Only an exact copy of the listing below will do.

■ ■ ■

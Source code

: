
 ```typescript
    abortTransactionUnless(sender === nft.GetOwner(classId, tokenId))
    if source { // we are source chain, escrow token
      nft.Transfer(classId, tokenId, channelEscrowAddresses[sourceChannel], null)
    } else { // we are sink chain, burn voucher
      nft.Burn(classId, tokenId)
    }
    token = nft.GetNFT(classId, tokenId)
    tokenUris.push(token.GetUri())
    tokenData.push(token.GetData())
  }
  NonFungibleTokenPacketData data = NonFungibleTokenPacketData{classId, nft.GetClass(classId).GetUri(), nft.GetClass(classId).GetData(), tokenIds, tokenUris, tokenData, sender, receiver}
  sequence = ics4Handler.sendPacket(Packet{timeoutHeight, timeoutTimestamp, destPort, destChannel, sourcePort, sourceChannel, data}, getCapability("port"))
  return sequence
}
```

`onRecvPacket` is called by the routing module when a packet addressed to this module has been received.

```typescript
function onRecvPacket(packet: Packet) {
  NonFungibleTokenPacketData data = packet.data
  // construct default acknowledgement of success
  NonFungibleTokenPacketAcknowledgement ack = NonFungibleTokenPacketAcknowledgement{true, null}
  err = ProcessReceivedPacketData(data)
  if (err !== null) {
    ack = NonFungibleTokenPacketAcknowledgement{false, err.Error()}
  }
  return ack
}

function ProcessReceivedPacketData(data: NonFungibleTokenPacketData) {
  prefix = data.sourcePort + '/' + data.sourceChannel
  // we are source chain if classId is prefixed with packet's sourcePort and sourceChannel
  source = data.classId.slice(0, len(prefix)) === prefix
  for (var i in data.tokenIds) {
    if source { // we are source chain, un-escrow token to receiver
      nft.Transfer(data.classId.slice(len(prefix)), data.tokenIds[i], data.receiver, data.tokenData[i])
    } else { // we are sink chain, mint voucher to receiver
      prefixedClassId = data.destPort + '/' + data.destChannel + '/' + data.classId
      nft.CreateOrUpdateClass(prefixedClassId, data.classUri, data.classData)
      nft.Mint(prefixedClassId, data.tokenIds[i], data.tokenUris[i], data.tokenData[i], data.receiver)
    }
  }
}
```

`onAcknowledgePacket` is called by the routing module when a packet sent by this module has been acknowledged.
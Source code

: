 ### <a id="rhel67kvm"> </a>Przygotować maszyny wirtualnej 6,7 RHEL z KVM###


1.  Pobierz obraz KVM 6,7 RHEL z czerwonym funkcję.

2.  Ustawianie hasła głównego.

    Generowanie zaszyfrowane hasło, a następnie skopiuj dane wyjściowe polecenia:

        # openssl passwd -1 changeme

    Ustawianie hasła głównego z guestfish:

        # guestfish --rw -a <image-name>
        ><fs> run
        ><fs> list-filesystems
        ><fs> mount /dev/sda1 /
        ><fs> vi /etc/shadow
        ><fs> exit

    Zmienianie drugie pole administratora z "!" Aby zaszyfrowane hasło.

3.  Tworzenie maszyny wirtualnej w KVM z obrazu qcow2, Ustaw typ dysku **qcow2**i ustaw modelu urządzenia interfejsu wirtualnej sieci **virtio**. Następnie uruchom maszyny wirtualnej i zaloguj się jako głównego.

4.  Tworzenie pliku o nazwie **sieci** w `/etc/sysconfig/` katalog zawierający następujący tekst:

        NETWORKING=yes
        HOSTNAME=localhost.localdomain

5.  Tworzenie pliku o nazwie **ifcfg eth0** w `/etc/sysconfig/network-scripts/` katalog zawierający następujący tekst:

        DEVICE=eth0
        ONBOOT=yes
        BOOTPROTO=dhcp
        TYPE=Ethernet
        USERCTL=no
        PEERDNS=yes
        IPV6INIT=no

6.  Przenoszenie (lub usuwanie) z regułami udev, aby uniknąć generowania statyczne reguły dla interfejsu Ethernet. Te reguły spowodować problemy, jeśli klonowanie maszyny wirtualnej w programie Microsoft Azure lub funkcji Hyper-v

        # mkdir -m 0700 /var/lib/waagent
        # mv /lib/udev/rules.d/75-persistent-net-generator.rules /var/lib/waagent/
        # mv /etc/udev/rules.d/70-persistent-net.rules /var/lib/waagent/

■ ■ ■

◆ Exercise answer:
Source code

:
 ```typescript
    abortTransactionUnless(sender === nft.GetOwner(classId, tokenId))
    if source { // we are source chain, escrow token
      nft.Transfer(classId, tokenId, channelEscrowAddresses[sourceChannel], null)
    } else { // we are sink chain, burn voucher
      nft.Burn(classId, tokenId)
    }
    token = nft.GetNFT(classId, tokenId)
    tokenUris.push(token.GetUri())
    tokenData.push(token.GetData())
  }
  NonFungibleTokenPacketData data = NonFungibleTokenPacketData{classId, nft.GetClass(classId).GetUri(), nft.GetClass(classId).GetData(), tokenIds, tokenUris, tokenData, sender, receiver}
  sequence = ics4Handler.sendPacket(Packet{timeoutHeight, timeoutTimestamp, destPort, destChannel, sourcePort, sourceChannel, data}, getCapability("port"))
  return sequence
}
```

`onRecvPacket` is called by the routing module when a packet addressed to this module has been received.

```typescript
function onRecvPacket(packet: Packet) {
  NonFungibleTokenPacketData data = packet.data
  // construct default acknowledgement of success
  NonFungibleTokenPacketAcknowledgement ack = NonFungibleTokenPacketAcknowledgement{true, null}
  err = ProcessReceivedPacketData(data)
  if (err !== null) {
    ack = NonFungibleTokenPacketAcknowledgement{false, err.Error()}
  }
  return ack
}

function ProcessReceivedPacketData(data: NonFungibleTokenPacketData) {
  prefix = data.sourcePort + '/' + data.sourceChannel
  // we are source chain if classId is prefixed with packet's sourcePort and sourceChannel
  source = data.classId.slice(0, len(prefix)) === prefix
  for (var i in data.tokenIds) {
    if source { // we are source chain, un-escrow token to receiver
      nft.Transfer(data.classId.slice(len(prefix)), data.tokenIds[i], data.receiver, data.tokenData[i])
    } else { // we are sink chain, mint voucher to receiver
      prefixedClassId = data.destPort + '/' + data.destChannel + '/' + data.classId
      nft.CreateOrUpdateClass(prefixedClassId, data.classUri, data.classData)
      nft.Mint(prefixedClassId, data.tokenIds[i], data.tokenUris[i], data.tokenData[i], data.receiver)
    }
  }
}
```

`onAcknowledgePacket` is called by the routing module when a packet sent by this module has been acknowledged.
Source code

: ### <a id="rhel67kvm"> </a>Przygotować maszyny wirtualnej 6,7 RHEL z KVM###


1.  Pobierz obraz KVM 6,7 RHEL z czerwonym funkcję.

2.  Ustawianie hasła głównego.

    Generowanie zaszyfrowane hasło, a następnie skopiuj dane wyjściowe polecenia:

        # openssl passwd -1 changeme

    Ustawianie hasła głównego z guestfish:

        # guestfish --rw -a <image-name>
        ><fs> run
        ><fs> list-filesystems
        ><fs> mount /dev/sda1 /
        ><fs> vi /etc/shadow
        ><fs> exit

    Zmienianie drugie pole administratora z "!" Aby zaszyfrowane hasło.

3.  Tworzenie maszyny wirtualnej w KVM z obrazu qcow2, Ustaw typ dysku **qcow2**i ustaw modelu urządzenia interfejsu wirtualnej sieci **virtio**. Następnie uruchom maszyny wirtualnej i zaloguj się jako głównego.

4.  Tworzenie pliku o nazwie **sieci** w `/etc/sysconfig/` katalog zawierający następujący tekst:

        NETWORKING=yes
        HOSTNAME=localhost.localdomain

5.  Tworzenie pliku o nazwie **ifcfg eth0** w `/etc/sysconfig/network-scripts/` katalog zawierający następujący tekst:

        DEVICE=eth0
        ONBOOT=yes
        BOOTPROTO=dhcp
        TYPE=Ethernet
        USERCTL=no
        PEERDNS=yes
        IPV6INIT=no

6.  Przenoszenie (lub usuwanie) z regułami udev, aby uniknąć generowania statyczne reguły dla interfejsu Ethernet. Te reguły spowodować problemy, jeśli klonowanie maszyny wirtualnej w programie Microsoft Azure lub funkcji Hyper-v

        # mkdir -m 0700 /var/lib/waagent
        # mv /lib/udev/rules.d/75-persistent-net-generator.rules /var/lib/waagent/
        # mv /etc/udev/rules.d/70-persistent-net.rules /var/lib/waagent/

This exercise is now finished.